My Paper Chase
The energetic memoir of Harold Evans, a newspaperman who refuses to sing the blues.
Read any good newspapers lately? Read any newspapers lately? If not, here’s the scoop: blogs, not banner headlines, swarm the digital frontier’s horizon, and the fourth estate has its pixels in a bunch over the future of print media.
Columnists spill ink weekly (well, not at the Seattle Post-Intelligencer, which has moved online, or the Denver’s Rocky Mountain News, which has gone dark) bemoaning the bad economy, Craigslist, the microscopic attention span of Millennials – anything that will explain their industry’s woes without reference to its fear of innovation. News itself is depressing enough. Must we now suffer down-in-the-mouth news about the news?
If anyone could be expected to join this existential journalists’ chorus, its Harold Evans. Mercifully, My Paper Chase, a refreshing memoir by the venerated editor of London’s Sunday Times and champion of pre-Thatcher British investigative journalism, jettisons hand-wringing over the “vanished times” of its melancholy subtitle for one man’s unquenchable enthusiasm for his life’s work. “I never conceived this memoir as a valedictory to a vanishing world,” Evans, now 81, writes – for this son of a middle-class railroad man, the importance of unbiased, responsible, free-flowing reportage is self-evident. If it’s not self-sustainble, that’s a problem for the accountants.

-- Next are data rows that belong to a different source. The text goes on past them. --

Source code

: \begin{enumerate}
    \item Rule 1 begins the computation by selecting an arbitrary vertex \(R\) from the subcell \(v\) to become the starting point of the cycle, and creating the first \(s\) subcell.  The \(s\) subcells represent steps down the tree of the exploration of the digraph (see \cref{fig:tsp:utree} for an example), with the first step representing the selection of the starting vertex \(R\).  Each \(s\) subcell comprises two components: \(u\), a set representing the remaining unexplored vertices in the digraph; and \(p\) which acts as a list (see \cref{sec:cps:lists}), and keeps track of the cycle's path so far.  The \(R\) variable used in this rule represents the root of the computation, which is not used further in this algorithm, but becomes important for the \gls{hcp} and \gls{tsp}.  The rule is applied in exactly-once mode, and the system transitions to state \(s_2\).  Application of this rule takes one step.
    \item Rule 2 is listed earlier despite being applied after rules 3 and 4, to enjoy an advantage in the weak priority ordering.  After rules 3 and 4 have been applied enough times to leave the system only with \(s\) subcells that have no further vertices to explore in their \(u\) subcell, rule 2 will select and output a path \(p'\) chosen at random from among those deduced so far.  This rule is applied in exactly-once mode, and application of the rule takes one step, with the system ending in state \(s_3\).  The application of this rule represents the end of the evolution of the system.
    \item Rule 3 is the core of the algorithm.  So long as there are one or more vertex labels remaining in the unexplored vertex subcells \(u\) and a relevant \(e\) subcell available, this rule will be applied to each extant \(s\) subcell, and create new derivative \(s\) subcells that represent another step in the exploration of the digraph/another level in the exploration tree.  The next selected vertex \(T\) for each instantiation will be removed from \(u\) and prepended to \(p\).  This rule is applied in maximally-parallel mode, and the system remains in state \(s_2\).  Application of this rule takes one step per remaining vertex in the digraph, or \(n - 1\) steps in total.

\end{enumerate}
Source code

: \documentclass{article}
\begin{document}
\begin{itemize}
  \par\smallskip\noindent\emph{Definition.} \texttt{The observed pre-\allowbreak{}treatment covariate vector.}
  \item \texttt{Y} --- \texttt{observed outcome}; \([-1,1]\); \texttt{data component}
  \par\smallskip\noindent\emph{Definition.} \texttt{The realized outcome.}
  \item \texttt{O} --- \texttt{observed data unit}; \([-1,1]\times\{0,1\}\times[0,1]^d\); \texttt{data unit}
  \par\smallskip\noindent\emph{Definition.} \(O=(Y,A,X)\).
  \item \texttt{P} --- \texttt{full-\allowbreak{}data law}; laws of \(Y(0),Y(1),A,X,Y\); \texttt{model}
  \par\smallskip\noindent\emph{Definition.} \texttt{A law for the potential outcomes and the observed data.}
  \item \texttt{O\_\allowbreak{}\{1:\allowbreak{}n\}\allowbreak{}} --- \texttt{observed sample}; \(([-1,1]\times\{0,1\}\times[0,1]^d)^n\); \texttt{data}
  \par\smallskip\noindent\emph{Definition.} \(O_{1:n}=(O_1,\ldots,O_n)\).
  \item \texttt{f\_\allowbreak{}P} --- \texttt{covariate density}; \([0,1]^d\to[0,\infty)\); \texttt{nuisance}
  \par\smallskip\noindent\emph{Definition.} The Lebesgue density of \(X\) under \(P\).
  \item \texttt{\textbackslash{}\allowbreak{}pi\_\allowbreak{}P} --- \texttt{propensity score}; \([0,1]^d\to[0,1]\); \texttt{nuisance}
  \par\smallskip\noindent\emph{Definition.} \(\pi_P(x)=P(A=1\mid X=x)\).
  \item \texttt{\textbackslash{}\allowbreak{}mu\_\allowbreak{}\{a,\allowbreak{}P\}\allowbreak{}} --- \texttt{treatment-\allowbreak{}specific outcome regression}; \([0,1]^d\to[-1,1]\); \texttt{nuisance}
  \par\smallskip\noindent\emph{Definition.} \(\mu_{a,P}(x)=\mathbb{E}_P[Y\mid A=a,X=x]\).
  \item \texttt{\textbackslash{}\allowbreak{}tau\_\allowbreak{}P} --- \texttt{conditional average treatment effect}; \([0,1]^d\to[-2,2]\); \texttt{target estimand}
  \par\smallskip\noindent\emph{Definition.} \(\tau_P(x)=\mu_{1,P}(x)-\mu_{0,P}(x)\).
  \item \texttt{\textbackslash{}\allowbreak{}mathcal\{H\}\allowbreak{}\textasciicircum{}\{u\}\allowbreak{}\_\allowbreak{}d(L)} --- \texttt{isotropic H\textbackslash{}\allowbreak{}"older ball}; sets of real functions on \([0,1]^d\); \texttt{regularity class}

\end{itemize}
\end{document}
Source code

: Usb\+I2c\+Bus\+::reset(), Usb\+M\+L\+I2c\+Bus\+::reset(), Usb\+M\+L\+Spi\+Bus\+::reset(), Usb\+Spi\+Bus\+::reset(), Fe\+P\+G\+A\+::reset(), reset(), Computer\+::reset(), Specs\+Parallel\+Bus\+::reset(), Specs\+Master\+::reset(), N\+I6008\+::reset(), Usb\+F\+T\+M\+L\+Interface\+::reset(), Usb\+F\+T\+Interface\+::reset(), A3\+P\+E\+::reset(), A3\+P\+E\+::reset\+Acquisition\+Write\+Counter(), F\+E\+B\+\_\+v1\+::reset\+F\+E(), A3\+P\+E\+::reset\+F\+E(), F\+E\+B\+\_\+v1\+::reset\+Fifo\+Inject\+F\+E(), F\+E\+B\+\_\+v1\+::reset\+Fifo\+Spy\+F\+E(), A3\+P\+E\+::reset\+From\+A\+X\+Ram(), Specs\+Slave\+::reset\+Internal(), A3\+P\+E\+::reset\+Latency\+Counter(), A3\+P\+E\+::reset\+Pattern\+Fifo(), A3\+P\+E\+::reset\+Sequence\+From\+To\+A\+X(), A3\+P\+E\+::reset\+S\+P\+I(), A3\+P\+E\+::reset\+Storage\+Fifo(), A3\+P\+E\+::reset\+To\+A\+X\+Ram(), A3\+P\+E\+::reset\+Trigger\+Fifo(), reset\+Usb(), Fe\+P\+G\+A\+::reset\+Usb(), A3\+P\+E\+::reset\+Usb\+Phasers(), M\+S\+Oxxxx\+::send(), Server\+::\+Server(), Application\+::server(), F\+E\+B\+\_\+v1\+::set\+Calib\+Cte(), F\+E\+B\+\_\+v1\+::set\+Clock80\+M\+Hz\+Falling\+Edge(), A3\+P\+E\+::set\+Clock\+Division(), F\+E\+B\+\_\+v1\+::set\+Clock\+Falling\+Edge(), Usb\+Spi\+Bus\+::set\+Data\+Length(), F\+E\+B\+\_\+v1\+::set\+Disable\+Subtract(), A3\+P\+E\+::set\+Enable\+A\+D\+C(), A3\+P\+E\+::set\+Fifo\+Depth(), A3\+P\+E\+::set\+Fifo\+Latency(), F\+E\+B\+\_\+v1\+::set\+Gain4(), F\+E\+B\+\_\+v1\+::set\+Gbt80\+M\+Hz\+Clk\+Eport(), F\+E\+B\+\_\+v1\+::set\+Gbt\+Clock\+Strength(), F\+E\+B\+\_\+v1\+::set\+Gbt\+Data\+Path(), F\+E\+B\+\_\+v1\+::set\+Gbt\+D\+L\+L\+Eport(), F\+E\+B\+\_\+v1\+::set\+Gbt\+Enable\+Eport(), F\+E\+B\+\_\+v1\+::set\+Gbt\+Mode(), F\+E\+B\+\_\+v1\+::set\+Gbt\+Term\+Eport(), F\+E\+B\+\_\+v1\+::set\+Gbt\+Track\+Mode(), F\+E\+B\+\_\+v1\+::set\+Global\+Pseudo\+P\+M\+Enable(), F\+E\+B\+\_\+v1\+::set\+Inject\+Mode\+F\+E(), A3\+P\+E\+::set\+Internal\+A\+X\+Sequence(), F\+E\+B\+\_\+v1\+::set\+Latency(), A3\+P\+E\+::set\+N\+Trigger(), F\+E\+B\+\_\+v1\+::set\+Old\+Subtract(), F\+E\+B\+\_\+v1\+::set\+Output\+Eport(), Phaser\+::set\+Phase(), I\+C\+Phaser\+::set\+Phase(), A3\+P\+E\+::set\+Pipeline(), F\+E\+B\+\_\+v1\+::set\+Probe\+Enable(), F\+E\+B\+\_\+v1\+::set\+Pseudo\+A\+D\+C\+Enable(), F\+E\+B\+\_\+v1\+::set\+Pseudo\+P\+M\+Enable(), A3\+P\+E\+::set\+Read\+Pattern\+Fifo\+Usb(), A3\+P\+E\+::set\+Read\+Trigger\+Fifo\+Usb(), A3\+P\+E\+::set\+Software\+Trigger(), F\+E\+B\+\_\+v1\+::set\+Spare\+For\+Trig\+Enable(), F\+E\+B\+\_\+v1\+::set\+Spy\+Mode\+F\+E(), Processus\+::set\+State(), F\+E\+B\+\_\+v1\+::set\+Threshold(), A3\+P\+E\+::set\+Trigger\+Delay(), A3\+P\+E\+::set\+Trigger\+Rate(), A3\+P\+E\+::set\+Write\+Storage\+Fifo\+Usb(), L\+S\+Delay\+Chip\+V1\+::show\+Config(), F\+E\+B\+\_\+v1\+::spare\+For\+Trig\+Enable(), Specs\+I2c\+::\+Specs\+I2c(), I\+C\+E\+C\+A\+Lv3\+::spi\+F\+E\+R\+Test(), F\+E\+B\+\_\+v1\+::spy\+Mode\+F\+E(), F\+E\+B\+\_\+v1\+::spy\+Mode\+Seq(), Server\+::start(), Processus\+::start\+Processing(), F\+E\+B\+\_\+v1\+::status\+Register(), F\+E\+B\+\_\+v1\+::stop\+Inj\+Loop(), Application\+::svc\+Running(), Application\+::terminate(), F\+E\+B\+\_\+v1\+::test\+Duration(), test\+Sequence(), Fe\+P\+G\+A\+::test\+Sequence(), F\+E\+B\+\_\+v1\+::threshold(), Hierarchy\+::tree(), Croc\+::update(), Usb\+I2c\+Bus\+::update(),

Not that Evans doesn’t wax poetic about “hot metal” typesetting, the old-fashioned, PC-free process by which metal slugs, filled with ink and pressed on paper, became the daily newspaper. Consider the author’s first encounter with Linotype machines: “[T]he floor was filled with long lines of iron monsters, each seven feet high, five feet wide, decked out with an incomprehensible array of moving parts – gears, pulleys, camshafts, levers, and bars. A man crouched in communion at the foot of each contraption.” If “communion” sounds religious, it is – Evans, a self-starter who battled British education’s stodgy promotion system, Oxbridge classism, and Northern England’s dodgy bus schedule to land his first newspaper job, is an acolyte of “the aromatic urgency of hot metal marinated with printer’s ink.” Why would a man who macheted his way to the top of Fleet Street – home to London’s “quality papers” for much of the 20th century – write about his calling with less-than-ecclesiastical fervor?

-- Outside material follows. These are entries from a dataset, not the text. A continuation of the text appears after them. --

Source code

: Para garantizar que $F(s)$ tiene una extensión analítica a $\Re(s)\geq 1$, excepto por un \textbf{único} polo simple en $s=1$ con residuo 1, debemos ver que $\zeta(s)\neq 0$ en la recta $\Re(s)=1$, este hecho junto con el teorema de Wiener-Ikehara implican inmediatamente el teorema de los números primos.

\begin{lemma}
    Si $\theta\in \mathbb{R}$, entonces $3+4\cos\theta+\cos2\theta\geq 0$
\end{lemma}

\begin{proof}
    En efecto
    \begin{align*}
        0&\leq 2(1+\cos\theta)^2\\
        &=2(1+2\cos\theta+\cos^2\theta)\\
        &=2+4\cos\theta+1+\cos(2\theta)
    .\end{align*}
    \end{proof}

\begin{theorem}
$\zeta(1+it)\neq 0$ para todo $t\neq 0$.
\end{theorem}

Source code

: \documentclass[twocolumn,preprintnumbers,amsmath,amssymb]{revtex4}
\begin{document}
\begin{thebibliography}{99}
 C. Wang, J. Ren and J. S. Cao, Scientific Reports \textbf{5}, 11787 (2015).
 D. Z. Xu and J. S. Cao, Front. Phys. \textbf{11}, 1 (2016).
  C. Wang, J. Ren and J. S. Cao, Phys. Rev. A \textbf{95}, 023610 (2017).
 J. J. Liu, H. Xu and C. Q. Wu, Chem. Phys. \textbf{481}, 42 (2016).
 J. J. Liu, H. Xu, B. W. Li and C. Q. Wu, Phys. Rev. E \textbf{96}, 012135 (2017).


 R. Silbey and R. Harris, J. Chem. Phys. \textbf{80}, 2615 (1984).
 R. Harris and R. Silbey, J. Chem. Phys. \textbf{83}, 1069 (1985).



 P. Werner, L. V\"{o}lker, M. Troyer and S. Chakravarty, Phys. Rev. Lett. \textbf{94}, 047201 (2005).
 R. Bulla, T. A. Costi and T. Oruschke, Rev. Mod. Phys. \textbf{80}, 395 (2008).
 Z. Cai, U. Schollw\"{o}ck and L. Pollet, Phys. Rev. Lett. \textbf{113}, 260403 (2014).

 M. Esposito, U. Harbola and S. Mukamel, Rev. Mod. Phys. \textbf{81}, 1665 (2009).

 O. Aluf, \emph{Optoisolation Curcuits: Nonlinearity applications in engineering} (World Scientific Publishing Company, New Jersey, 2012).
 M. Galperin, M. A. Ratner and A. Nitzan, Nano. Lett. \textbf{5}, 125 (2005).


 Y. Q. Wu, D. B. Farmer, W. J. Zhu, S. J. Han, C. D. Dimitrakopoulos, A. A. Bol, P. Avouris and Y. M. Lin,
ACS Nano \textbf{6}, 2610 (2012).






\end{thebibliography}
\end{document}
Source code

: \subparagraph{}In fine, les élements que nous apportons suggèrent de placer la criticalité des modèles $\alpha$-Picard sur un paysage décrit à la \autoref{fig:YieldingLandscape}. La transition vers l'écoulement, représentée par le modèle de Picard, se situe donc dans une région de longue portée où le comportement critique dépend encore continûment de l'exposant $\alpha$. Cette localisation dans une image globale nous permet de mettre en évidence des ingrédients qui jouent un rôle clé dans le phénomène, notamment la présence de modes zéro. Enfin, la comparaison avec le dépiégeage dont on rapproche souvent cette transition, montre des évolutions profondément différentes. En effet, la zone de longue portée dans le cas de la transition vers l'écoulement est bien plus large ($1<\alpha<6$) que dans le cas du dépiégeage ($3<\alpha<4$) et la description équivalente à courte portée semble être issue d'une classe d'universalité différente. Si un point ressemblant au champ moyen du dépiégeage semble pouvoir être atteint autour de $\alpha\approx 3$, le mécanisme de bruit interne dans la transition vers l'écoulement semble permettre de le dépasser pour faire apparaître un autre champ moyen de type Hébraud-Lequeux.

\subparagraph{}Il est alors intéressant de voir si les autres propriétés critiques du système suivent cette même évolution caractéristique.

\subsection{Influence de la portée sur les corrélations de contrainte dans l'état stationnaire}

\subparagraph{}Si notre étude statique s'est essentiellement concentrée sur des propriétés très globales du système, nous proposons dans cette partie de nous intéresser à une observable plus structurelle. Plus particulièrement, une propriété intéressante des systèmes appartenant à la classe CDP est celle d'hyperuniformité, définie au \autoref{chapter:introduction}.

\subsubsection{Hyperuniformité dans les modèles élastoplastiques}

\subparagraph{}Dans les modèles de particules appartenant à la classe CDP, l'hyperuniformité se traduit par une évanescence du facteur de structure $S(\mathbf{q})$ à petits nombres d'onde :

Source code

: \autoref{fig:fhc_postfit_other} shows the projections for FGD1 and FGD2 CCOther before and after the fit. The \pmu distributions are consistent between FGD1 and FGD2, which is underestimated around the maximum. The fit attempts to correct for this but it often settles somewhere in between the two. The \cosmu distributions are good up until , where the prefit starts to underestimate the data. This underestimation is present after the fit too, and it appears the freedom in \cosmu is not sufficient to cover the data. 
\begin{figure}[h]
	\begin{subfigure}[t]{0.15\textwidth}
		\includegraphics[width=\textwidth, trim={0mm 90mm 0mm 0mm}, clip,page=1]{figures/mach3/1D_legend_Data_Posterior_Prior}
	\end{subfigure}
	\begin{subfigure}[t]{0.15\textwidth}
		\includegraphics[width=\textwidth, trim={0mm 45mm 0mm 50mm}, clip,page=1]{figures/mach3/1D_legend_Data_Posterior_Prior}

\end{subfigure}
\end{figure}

“My Paper Chase” is the Gospel of Evans, and the gospel makes juicy copy. After a start covering weddings and funerals for the tiny Ashton-under-Lyne Reporter, Evans served time at regional papers and as a reporter in America and India before landing the top spot at the Sunday Times in 1967. His 15-year tenure brought a lot of news fit to print: Evans’s “Insight” investigative team broke the Kim Philby spy scandal, pursued settlements for limbless thalidomide victims (and shone a light on Britain’s glacial civil courts), and, in the face of a libel suit, pushed Northern Ireland’s IRA “troubles” under the noses of an indifferent public. “A newspaper is an argument on the way to a deadline,” Evans writes of his muckracking, side-taking, “straightforward” editorial style. “If there isn’t any argument, there’s not much of a newspaper.”
But if the power of the press should start arguments, it doesn’t guarantee winning. Evans was pushed out of the Times in 1982 after spats over editorial independence with uberpublisher Rupert Murdoch, journalism’s once-and-future bogeyman. If the dismissed editor, who nearsightedly sided with Murdoch’s guerrilla campaign against press unions, really thinks “every British newspaperman is in [Murdoch’s] debt,” it’s a disappointing case of a dog not biting the hand that beats it.
Exiled to Manhattan, Evans served as founding editor of Conde Nast Traveler, then ran Random House, where he published William Styron’s “Darkness Visible,” Colin Powell’s “My American Journey,” and a memoir by “a community organizer named Barack Obama.” But this dazzling “second act” can’t hide Evans’s newspaper jones. “[A]n opportunity to return to journalism on the scale of the Sunday Times,” Evans writes of his Random House entrée – a curious comment about one of the world’s largest book publishers from the writer of seven books himself. This man just can’t see the forest or the trees, but the newspapers they could become – Evans devotes 500 pages to his life before and during his Times editorship, but less than 50 to his life after it.
Still, even if he’d rather be sweating it out with a copy editor five minutes to deadline than reminiscing with the president about the meager advance for “Dreams from My Father,” Evans remains upbeat. “What we have to find is a way to sustain truth seeking,” he writes. “If we evolve the right financial model, we will enter a golden age of journalism.” “Will enter” – not “entered,” or “could have entered,” or “should have entered.” What daily’s editorial page dares write with such optimism? While not short on war stories, “My Paper Chase” refuses nostalgia. Tomorrow is, after all, another day, and brings a new edition.
Justin Moyer is a freelance book reviewer in Washington, D.C.